You're in the right ballpark that's for sure - and your experience with hard-to-decode error messages is not a new one either! Haskell is somewhat "experiemental" in this domain, as its only now starting to learn the features necessary to do what you want to do.

I think some of the best work to learn the latest techniques is described here: https://github.com/jstolarek/dep-typed-wbl-heaps-hs

-- ocharles

On Mon, Mar 30, 2015 at 6:00 PM, Nicola Gigante <nicola.gigante@gmail.com> wrote:
Hi all.

I’m very interested in what can be done with Haskell’s type system regarding
the enforcing of algorithms and data structures invariants.

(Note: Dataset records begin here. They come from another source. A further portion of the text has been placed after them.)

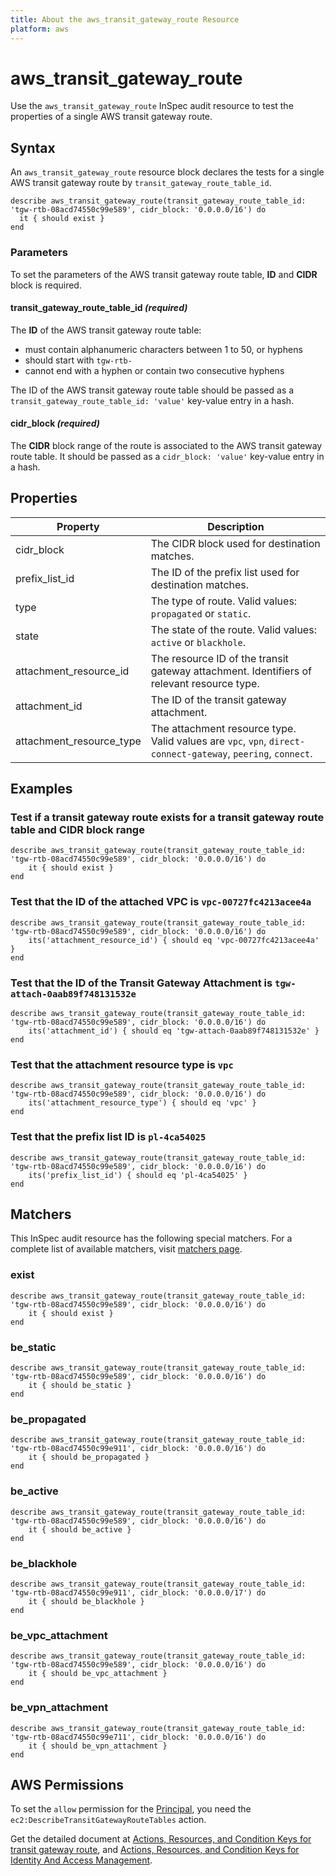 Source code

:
 ```yaml
---
title: About the aws_transit_gateway_route Resource
platform: aws
---
```


# aws_transit_gateway_route

Use the `aws_transit_gateway_route` InSpec audit resource to test the properties of a single AWS transit gateway route.

## Syntax

An `aws_transit_gateway_route` resource block declares the tests for a single AWS transit gateway route by `transit_gateway_route_table_id`.

    describe aws_transit_gateway_route(transit_gateway_route_table_id: 'tgw-rtb-08acd74550c99e589', cidr_block: '0.0.0.0/16') do
      it { should exist }
    end

### Parameters

To set the parameters of the AWS transit gateway route table, **ID** and **CIDR** block is required.

#### transit\_gateway\_route\_table\_id _(required)_

The **ID** of the AWS transit gateway route table:

- must contain alphanumeric characters between 1 to 50, or hyphens
- should start with `tgw-rtb-`
- cannot end with a hyphen or contain two consecutive hyphens

The ID of the AWS transit gateway route table should be passed as a `transit_gateway_route_table_id: 'value'` key-value entry in a hash.

#### cidr\_block _(required)_

The **CIDR** block range of the route is associated to the AWS transit gateway route table. It should be passed as a `cidr_block: 'value'` key-value entry in a hash.

## Properties

|Property               | Description                                             |
| ---                   | ---                                                     |
|cidr_block             | The CIDR block used for destination matches.            |
|prefix_list_id         | The ID of the prefix list used for destination matches. |
|type                   | The type of route. Valid values: `propagated` or `static`. |
|state                  | The state of the route. Valid values: `active` or `blackhole`. |
|attachment_resource_id | The resource ID of the transit gateway attachment. Identifiers of relevant resource type.                  |
|attachment_id          | The ID of the transit gateway attachment.                                      |
|attachment_resource_type| The attachment resource type. Valid values are `vpc`, `vpn`, `direct-connect-gateway`, `peering`, `connect`. |

## Examples

### Test if a transit gateway route exists for a transit gateway route table and CIDR block range

    describe aws_transit_gateway_route(transit_gateway_route_table_id: 'tgw-rtb-08acd74550c99e589', cidr_block: '0.0.0.0/16') do
        it { should exist }
    end

### Test that the ID of the attached VPC is `vpc-00727fc4213acee4a`

    describe aws_transit_gateway_route(transit_gateway_route_table_id: 'tgw-rtb-08acd74550c99e589', cidr_block: '0.0.0.0/16') do
        its('attachment_resource_id') { should eq 'vpc-00727fc4213acee4a' }
    end

### Test that the ID of the Transit Gateway Attachment is `tgw-attach-0aab89f748131532e`

    describe aws_transit_gateway_route(transit_gateway_route_table_id: 'tgw-rtb-08acd74550c99e589', cidr_block: '0.0.0.0/16') do
        its('attachment_id') { should eq 'tgw-attach-0aab89f748131532e' }
    end

### Test that the attachment resource type is `vpc`

    describe aws_transit_gateway_route(transit_gateway_route_table_id: 'tgw-rtb-08acd74550c99e589', cidr_block: '0.0.0.0/16') do
        its('attachment_resource_type') { should eq 'vpc' }
    end

### Test that the prefix list ID is `pl-4ca54025`

    describe aws_transit_gateway_route(transit_gateway_route_table_id: 'tgw-rtb-08acd74550c99e589', cidr_block: '0.0.0.0/16') do
        its('prefix_list_id') { should eq 'pl-4ca54025' }
    end

## Matchers

This InSpec audit resource has the following special matchers. For a complete list of available matchers, visit [matchers page](https://www.inspec.io/docs/reference/matchers/).

### exist

    describe aws_transit_gateway_route(transit_gateway_route_table_id: 'tgw-rtb-08acd74550c99e589', cidr_block: '0.0.0.0/16') do
        it { should exist }
    end

### be_static

    describe aws_transit_gateway_route(transit_gateway_route_table_id: 'tgw-rtb-08acd74550c99e589', cidr_block: '0.0.0.0/16') do
        it { should be_static }
    end

### be_propagated

    describe aws_transit_gateway_route(transit_gateway_route_table_id: 'tgw-rtb-08acd74550c99e911', cidr_block: '0.0.0.0/16') do
        it { should be_propagated }
    end

### be_active

    describe aws_transit_gateway_route(transit_gateway_route_table_id: 'tgw-rtb-08acd74550c99e589', cidr_block: '0.0.0.0/16') do
        it { should be_active }
    end

### be_blackhole

    describe aws_transit_gateway_route(transit_gateway_route_table_id: 'tgw-rtb-08acd74550c99e911', cidr_block: '0.0.0.0/17') do
        it { should be_blackhole }
    end

### be_vpc_attachment

    describe aws_transit_gateway_route(transit_gateway_route_table_id: 'tgw-rtb-08acd74550c99e589', cidr_block: '0.0.0.0/16') do
        it { should be_vpc_attachment }
    end

### be_vpn_attachment

    describe aws_transit_gateway_route(transit_gateway_route_table_id: 'tgw-rtb-08acd74550c99e711', cidr_block: '0.0.0.0/16') do
        it { should be_vpn_attachment }
    end

## AWS Permissions

To set the `allow` permission for the [Principal](https://docs.aws.amazon.com/IAM/latest/UserGuide/intro-structure.html#intro-structure-principal), you need the `ec2:DescribeTransitGatewayRouteTables` action.

Get the detailed document at [Actions, Resources, and Condition Keys for transit gateway route](https://docs.aws.amazon.com/vpc/latest/userguide/vpc-policy-examples.html), and [Actions, Resources, and Condition Keys for Identity And Access Management](https://docs.aws.amazon.com/IAM/latest/UserGuide/list_identityandaccessmanagement.html).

For example, I remember I saw a paper about an implementation of a red-black
tree in Haskell where the types guaranteed the invariant about the alternation of
rad and black nodes.

I would like to learn those techniques, in particular the use of language features that
enable this kind of things and then how to do them in practice.
In the past tried hacking something with GADTs and Data Kinds but I've always
got stuck with GHC errors that I could not understand, so I think I’m missing something.

Where could I start from? Are there simple walk-through examples and/or fundational
material? For example is it possible to write a sorting function that guarantees in the types
that the output is sorted? I don’t need this specific example but you got the point.